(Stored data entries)
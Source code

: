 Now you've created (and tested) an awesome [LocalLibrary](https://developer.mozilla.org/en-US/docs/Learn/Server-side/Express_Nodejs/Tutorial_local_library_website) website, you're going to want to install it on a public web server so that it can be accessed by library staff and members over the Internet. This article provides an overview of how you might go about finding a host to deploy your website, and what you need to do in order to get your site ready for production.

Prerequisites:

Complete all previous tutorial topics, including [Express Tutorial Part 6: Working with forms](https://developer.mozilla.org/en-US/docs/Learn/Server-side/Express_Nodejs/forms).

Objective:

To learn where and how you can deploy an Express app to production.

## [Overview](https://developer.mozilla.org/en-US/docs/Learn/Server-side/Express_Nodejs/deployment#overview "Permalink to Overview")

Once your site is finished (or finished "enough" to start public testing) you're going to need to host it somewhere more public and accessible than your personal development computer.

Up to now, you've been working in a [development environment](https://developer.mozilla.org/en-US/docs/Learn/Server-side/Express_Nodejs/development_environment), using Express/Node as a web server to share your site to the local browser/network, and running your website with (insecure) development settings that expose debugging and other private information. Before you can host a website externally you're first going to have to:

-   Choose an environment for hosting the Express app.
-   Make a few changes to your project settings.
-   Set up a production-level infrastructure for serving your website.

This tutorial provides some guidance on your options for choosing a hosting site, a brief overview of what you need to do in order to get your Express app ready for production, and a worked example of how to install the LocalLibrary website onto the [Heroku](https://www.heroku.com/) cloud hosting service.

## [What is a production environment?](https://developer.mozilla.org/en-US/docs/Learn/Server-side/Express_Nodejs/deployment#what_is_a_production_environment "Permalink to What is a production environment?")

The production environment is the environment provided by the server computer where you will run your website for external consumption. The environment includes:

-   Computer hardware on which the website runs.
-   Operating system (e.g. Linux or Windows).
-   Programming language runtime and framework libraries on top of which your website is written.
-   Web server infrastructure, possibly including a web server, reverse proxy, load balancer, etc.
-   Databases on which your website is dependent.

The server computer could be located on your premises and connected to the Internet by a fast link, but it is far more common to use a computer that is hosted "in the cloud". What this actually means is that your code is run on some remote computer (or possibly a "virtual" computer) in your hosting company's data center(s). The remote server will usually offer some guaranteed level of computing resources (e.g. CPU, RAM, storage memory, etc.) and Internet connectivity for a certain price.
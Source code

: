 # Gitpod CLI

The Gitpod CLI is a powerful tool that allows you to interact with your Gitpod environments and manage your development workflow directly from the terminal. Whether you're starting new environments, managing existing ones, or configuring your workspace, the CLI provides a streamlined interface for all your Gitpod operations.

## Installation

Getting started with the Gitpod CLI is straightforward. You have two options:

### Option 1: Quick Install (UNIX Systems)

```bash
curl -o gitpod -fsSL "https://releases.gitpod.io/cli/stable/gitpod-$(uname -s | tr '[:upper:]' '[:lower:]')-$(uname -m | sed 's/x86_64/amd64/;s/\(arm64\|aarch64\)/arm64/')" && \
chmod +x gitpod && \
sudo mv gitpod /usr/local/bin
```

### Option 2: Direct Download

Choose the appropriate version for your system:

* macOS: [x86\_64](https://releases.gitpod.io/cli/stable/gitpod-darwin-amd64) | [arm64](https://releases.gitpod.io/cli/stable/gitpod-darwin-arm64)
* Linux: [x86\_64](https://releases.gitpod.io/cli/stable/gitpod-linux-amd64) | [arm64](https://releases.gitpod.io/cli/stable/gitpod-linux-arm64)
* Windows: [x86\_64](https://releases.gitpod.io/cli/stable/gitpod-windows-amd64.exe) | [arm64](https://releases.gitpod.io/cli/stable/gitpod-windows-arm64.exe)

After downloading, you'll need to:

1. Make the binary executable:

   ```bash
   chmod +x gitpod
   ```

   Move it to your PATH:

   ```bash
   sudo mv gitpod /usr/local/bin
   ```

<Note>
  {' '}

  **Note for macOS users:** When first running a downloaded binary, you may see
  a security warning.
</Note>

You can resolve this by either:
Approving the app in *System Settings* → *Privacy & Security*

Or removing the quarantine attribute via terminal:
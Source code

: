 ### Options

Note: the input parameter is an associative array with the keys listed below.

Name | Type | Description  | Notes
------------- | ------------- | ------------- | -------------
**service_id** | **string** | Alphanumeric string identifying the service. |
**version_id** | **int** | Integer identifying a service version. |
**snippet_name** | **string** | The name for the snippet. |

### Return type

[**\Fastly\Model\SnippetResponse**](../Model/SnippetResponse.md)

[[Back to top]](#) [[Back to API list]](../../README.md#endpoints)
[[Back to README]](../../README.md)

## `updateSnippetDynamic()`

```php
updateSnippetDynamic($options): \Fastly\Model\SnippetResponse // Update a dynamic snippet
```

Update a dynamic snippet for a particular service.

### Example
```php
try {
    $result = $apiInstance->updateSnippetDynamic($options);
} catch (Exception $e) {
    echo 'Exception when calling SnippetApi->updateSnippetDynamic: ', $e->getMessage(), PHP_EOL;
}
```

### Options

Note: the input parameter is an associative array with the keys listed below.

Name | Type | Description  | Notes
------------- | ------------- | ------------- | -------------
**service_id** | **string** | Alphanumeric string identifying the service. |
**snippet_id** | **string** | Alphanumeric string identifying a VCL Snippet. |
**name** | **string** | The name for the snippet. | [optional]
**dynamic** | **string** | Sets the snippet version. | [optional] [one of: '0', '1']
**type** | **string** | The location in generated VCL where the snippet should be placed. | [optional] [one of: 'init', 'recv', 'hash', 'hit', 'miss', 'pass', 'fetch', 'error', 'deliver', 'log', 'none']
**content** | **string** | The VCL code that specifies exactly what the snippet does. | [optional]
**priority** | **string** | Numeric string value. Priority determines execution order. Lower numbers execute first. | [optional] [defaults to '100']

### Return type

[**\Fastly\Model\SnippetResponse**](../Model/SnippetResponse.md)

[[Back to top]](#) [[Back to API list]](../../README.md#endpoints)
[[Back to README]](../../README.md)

● **ASSIGNMENT**
What is needed is an exact transcription of all the data.

● **RESULT OF THIS EXERCISE**
Source code

: Now you've created (and tested) an awesome [LocalLibrary](https://developer.mozilla.org/en-US/docs/Learn/Server-side/Express_Nodejs/Tutorial_local_library_website) website, you're going to want to install it on a public web server so that it can be accessed by library staff and members over the Internet. This article provides an overview of how you might go about finding a host to deploy your website, and what you need to do in order to get your site ready for production.

Prerequisites:

Complete all previous tutorial topics, including [Express Tutorial Part 6: Working with forms](https://developer.mozilla.org/en-US/docs/Learn/Server-side/Express_Nodejs/forms).

Objective:

To learn where and how you can deploy an Express app to production.

## [Overview](https://developer.mozilla.org/en-US/docs/Learn/Server-side/Express_Nodejs/deployment#overview "Permalink to Overview")

Once your site is finished (or finished "enough" to start public testing) you're going to need to host it somewhere more public and accessible than your personal development computer.

Up to now, you've been working in a [development environment](https://developer.mozilla.org/en-US/docs/Learn/Server-side/Express_Nodejs/development_environment), using Express/Node as a web server to share your site to the local browser/network, and running your website with (insecure) development settings that expose debugging and other private information. Before you can host a website externally you're first going to have to:

-   Choose an environment for hosting the Express app.
-   Make a few changes to your project settings.
-   Set up a production-level infrastructure for serving your website.

This tutorial provides some guidance on your options for choosing a hosting site, a brief overview of what you need to do in order to get your Express app ready for production, and a worked example of how to install the LocalLibrary website onto the [Heroku](https://www.heroku.com/) cloud hosting service.

## [What is a production environment?](https://developer.mozilla.org/en-US/docs/Learn/Server-side/Express_Nodejs/deployment#what_is_a_production_environment "Permalink to What is a production environment?")

The production environment is the environment provided by the server computer where you will run your website for external consumption. The environment includes:

-   Computer hardware on which the website runs.
-   Operating system (e.g. Linux or Windows).
-   Programming language runtime and framework libraries on top of which your website is written.
-   Web server infrastructure, possibly including a web server, reverse proxy, load balancer, etc.
-   Databases on which your website is dependent.

The server computer could be located on your premises and connected to the Internet by a fast link, but it is far more common to use a computer that is hosted "in the cloud". What this actually means is that your code is run on some remote computer (or possibly a "virtual" computer) in your hosting company's data center(s). The remote server will usually offer some guaranteed level of computing resources (e.g. CPU, RAM, storage memory, etc.) and Internet connectivity for a certain price.
Source code

: # Gitpod CLI

The Gitpod CLI is a powerful tool that allows you to interact with your Gitpod environments and manage your development workflow directly from the terminal. Whether you're starting new environments, managing existing ones, or configuring your workspace, the CLI provides a streamlined interface for all your Gitpod operations.

## Installation

Getting started with the Gitpod CLI is straightforward. You have two options:

### Option 1: Quick Install (UNIX Systems)

```bash
curl -o gitpod -fsSL "https://releases.gitpod.io/cli/stable/gitpod-$(uname -s | tr '[:upper:]' '[:lower:]')-$(uname -m | sed 's/x86_64/amd64/;s/\(arm64\|aarch64\)/arm64/')" && \
chmod +x gitpod && \
sudo mv gitpod /usr/local/bin
```

### Option 2: Direct Download

Choose the appropriate version for your system:

* macOS: [x86\_64](https://releases.gitpod.io/cli/stable/gitpod-darwin-amd64) | [arm64](https://releases.gitpod.io/cli/stable/gitpod-darwin-arm64)
* Linux: [x86\_64](https://releases.gitpod.io/cli/stable/gitpod-linux-amd64) | [arm64](https://releases.gitpod.io/cli/stable/gitpod-linux-arm64)
* Windows: [x86\_64](https://releases.gitpod.io/cli/stable/gitpod-windows-amd64.exe) | [arm64](https://releases.gitpod.io/cli/stable/gitpod-windows-arm64.exe)

After downloading, you'll need to:

1. Make the binary executable:

   ```bash
   chmod +x gitpod
   ```

   Move it to your PATH:

   ```bash
   sudo mv gitpod /usr/local/bin
   ```

<Note>
  {' '}

  **Note for macOS users:** When first running a downloaded binary, you may see
  a security warning.
</Note>

You can resolve this by either:
Approving the app in *System Settings* → *Privacy & Security*

Or removing the quarantine attribute via terminal:
Source code

: ### Options

Note: the input parameter is an associative array with the keys listed below.

Name | Type | Description  | Notes
------------- | ------------- | ------------- | -------------
**service_id** | **string** | Alphanumeric string identifying the service. |
**version_id** | **int** | Integer identifying a service version. |
**snippet_name** | **string** | The name for the snippet. |

### Return type

[**\Fastly\Model\SnippetResponse**](../Model/SnippetResponse.md)

[[Back to top]](#) [[Back to API list]](../../README.md#endpoints)
[[Back to README]](../../README.md)

## `updateSnippetDynamic()`

```php
updateSnippetDynamic($options): \Fastly\Model\SnippetResponse // Update a dynamic snippet
```

Update a dynamic snippet for a particular service.

### Example
```php
try {
    $result = $apiInstance->updateSnippetDynamic($options);
} catch (Exception $e) {
    echo 'Exception when calling SnippetApi->updateSnippetDynamic: ', $e->getMessage(), PHP_EOL;
}
```

### Options

Note: the input parameter is an associative array with the keys listed below.

Name | Type | Description  | Notes
------------- | ------------- | ------------- | -------------
**service_id** | **string** | Alphanumeric string identifying the service. |
**snippet_id** | **string** | Alphanumeric string identifying a VCL Snippet. |
**name** | **string** | The name for the snippet. | [optional]
**dynamic** | **string** | Sets the snippet version. | [optional] [one of: '0', '1']
**type** | **string** | The location in generated VCL where the snippet should be placed. | [optional] [one of: 'init', 'recv', 'hash', 'hit', 'miss', 'pass', 'fetch', 'error', 'deliver', 'log', 'none']
**content** | **string** | The VCL code that specifies exactly what the snippet does. | [optional]
**priority** | **string** | Numeric string value. Priority determines execution order. Lower numbers execute first. | [optional] [defaults to '100']

### Return type

[**\Fastly\Model\SnippetResponse**](../Model/SnippetResponse.md)

[[Back to top]](#) [[Back to API list]](../../README.md#endpoints)
[[Back to README]](../../README.md)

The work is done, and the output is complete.